Terminal de Porter Airlines et zone d’innovation : des craintes financières
Ali Dostie | Le Courrier du SudLa Coalition Halte-Air Saint-Hubert n’a pas partagé l’enthousiasme du milieu politique et des affaires lors du dévoilement de la zone d’innovation dont Longueuil fait partie. Les difficultés financières que vit le milieu de l’aviation suscite à ses yeux de «gros doutes» sur la viabilité du projet sur a Rive-Sud, d’autant plus que de l’argent public est impliqué.

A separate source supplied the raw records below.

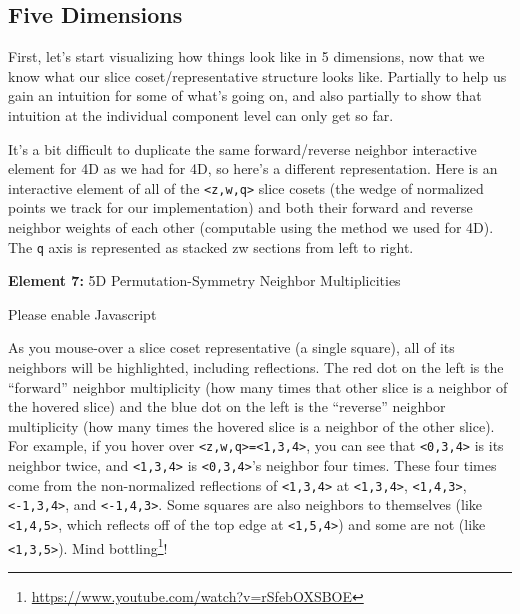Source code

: \documentclass[]{article}
\renewcommand{\href}[2]{#2\footnote{\url{#1}}}
\begin{document}
\hypertarget{five-dimensions}{%
\subsection{Five Dimensions}\label{five-dimensions}}

First, let's start visualizing how things look like in 5 dimensions, now that we
know what our slice coset/representative structure looks like. Partially to help
us gain an intuition for some of what's going on, and also partially to show
that intuition at the individual component level can only get so far.

It's a bit difficult to duplicate the same forward/reverse neighbor interactive
element for 4D as we had for 4D, so here's a different representation. Here is
an interactive element of all of the \texttt{\textless{}z,w,q\textgreater{}}
slice cosets (the wedge of normalized points we track for our implementation)
and both their forward and reverse neighbor weights of each other (computable
using the method we used for 4D). The \texttt{q} axis is represented as stacked
zw sections from left to right.

\leavevmode\hypertarget{golSyms5D}{}%
\textbf{Element 7:} 5D Permutation-Symmetry Neighbor Multiplicities

\leavevmode\hypertarget{golSyms5DCont}{}%
Please enable Javascript

As you mouse-over a slice coset representative (a single square), all of its
neighbors will be highlighted, including reflections. The red dot on the left is
the ``forward'' neighbor multiplicity (how many times that other slice is a
neighbor of the hovered slice) and the blue dot on the left is the ``reverse''
neighbor multiplicity (how many times the hovered slice is a neighbor of the
other slice). For example, if you hover over
\texttt{\textless{}z,w,q\textgreater{}=\textless{}1,3,4\textgreater{}}, you can
see that \texttt{\textless{}0,3,4\textgreater{}} is its neighbor twice, and
\texttt{\textless{}1,3,4\textgreater{}} is
\texttt{\textless{}0,3,4\textgreater{}}'s neighbor four times. These four times
come from the non-normalized reflections of
\texttt{\textless{}1,3,4\textgreater{}} at
\texttt{\textless{}1,3,4\textgreater{}},
\texttt{\textless{}1,4,3\textgreater{}},
\texttt{\textless{}-1,3,4\textgreater{}}, and
\texttt{\textless{}-1,4,3\textgreater{}}. Some squares are also neighbors to
themselves (like \texttt{\textless{}1,4,5\textgreater{}}, which reflects off of
the top edge at \texttt{\textless{}1,5,4\textgreater{}}) and some are not (like
\texttt{\textless{}1,3,5\textgreater{}}).
\href{https://www.youtube.com/watch?v=rSfebOXSBOE}{Mind bottling}!
\end{document}
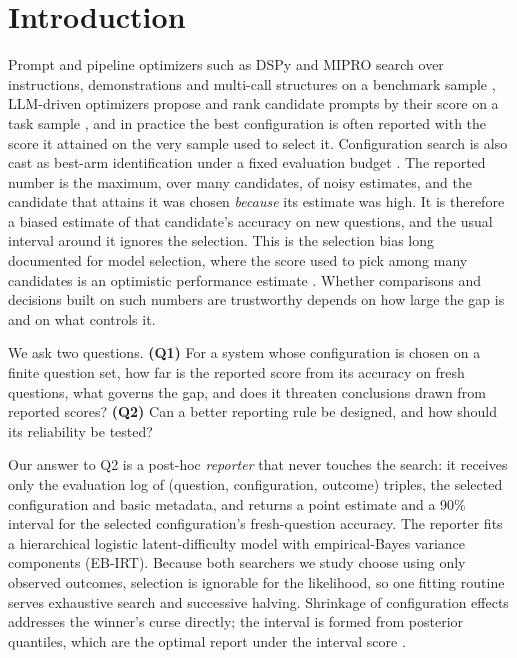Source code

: \documentclass{article}
\begin{document}
\section{Introduction}
Prompt and pipeline optimizers such as DSPy and MIPRO search over instructions, demonstrations and multi-call structures on a benchmark sample \citep{Khattab2023DSPy,OpsahlOng2024MIPRO}, LLM-driven optimizers propose and rank candidate prompts by their score on a task sample \citep{Zhou2022APE,Yang2023OPRO}, and in practice the best configuration is often reported with the score it attained on the very sample used to select it. Configuration search is also cast as best-arm identification under a fixed evaluation budget \citep{Shi2024PromptBAI}. The reported number is the maximum, over many candidates, of noisy estimates, and the candidate that attains it was chosen \emph{because} its estimate was high. It is therefore a biased estimate of that candidate's accuracy on new questions, and the usual interval around it ignores the selection. This is the selection bias long documented for model selection, where the score used to pick among many candidates is an optimistic performance estimate \citep{Cawley2010Overfitting}. Whether comparisons and decisions built on such numbers are trustworthy depends on how large the gap is and on what controls it.

We ask two questions. \textbf{(Q1)} For a system whose configuration is chosen on a finite question set, how far is the reported score from its accuracy on fresh questions, what governs the gap, and does it threaten conclusions drawn from reported scores? \textbf{(Q2)} Can a better reporting rule be designed, and how should its reliability be tested?

Our answer to Q2 is a post-hoc \emph{reporter} that never touches the search: it receives only the evaluation log of (question, configuration, outcome) triples, the selected configuration and basic metadata, and returns a point estimate and a 90\% interval for the selected configuration's fresh-question accuracy. The reporter fits a hierarchical logistic latent-difficulty model with empirical-Bayes variance components (EB-IRT). Because both searchers we study choose using only observed outcomes, selection is ignorable for the likelihood, so one fitting routine serves exhaustive search and successive halving. Shrinkage of configuration effects addresses the winner's curse directly; the interval is formed from posterior quantiles, which are the optimal report under the interval score \citep{Gneiting2007Scoring}.
\end{document}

Rappelons que la zone d’innovation regroupe les pôles Longueuil, Saint-Laurent et Mirabel. Lors de son dévoilement en mai 2024, plusieurs investissements ont été annoncés, assortis d’un soutien financier de 85 M$ de Québec. Le secteur de l’aéroport à Saint-Hubert deviendra un «aérocampus», une sorte de foisonnement entre les écoles et les entreprises en aérospatiale.
«Le cœur de l’annonce, c’est l’arrivée de Boeing, qui investit 240 M$ [dans l’ensemble de la zone d’innovation]. Mais tout le monde ne voit pas son arrivée d’un très bon œil. Bombardier parle de mise en danger de l’écosystème de l’aéronautique à Montréal, expose professeur Julien Keller, de la Coalition. C’est une entreprise qui va mal, qui a perdu 50% de sa valeur sur marché.»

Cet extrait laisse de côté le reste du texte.